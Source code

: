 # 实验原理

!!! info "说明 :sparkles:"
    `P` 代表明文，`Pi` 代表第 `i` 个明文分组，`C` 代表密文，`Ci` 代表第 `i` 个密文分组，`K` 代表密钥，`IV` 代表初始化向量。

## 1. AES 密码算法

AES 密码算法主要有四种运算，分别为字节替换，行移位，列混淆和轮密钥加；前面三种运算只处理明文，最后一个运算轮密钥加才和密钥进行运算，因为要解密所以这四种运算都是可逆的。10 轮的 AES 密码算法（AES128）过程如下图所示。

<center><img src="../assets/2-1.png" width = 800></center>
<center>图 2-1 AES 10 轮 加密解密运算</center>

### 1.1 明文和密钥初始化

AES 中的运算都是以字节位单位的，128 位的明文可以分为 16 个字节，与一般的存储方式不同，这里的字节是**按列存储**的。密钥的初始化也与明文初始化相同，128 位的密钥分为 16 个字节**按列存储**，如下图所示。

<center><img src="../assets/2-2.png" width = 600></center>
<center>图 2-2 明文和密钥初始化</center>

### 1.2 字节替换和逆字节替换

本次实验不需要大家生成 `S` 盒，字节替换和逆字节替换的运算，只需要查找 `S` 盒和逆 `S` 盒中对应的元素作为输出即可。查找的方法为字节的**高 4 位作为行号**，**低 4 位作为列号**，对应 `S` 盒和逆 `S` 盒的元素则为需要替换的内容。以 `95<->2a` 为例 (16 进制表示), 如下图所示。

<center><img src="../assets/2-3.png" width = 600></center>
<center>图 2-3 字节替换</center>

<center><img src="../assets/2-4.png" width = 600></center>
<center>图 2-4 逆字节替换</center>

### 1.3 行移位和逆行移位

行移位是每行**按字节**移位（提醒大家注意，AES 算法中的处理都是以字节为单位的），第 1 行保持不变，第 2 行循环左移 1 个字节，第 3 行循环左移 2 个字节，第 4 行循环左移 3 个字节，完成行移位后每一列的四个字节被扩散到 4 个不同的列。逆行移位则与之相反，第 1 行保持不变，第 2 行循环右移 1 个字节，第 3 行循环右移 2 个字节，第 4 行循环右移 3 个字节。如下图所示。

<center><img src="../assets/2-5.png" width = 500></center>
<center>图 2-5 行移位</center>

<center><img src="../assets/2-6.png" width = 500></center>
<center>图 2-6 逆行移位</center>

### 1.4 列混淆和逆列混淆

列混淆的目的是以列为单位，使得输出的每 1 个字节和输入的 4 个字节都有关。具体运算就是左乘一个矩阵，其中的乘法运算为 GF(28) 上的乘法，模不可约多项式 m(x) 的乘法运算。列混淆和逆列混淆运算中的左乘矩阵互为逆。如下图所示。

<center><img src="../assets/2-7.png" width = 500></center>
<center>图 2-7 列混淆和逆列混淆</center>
————
• **TASK STATEMENT**
Set down, exactly as they appear, the line holding "<center>图 2-6 逆行移位</center>" and every line after it until the records end.

• **TASK ANSWER**
<center>图 2-6 逆行移位</center>

### 1.4 列混淆和逆列混淆

列混淆的目的是以列为单位，使得输出的每 1 个字节和输入的 4 个字节都有关。具体运算就是左乘一个矩阵，其中的乘法运算为 GF(28) 上的乘法，模不可约多项式 m(x) 的乘法运算。列混淆和逆列混淆运算中的左乘矩阵互为逆。如下图所示。

<center><img src="../assets/2-7.png" width = 500></center>
<center>图 2-7 列混淆和逆列混淆</center>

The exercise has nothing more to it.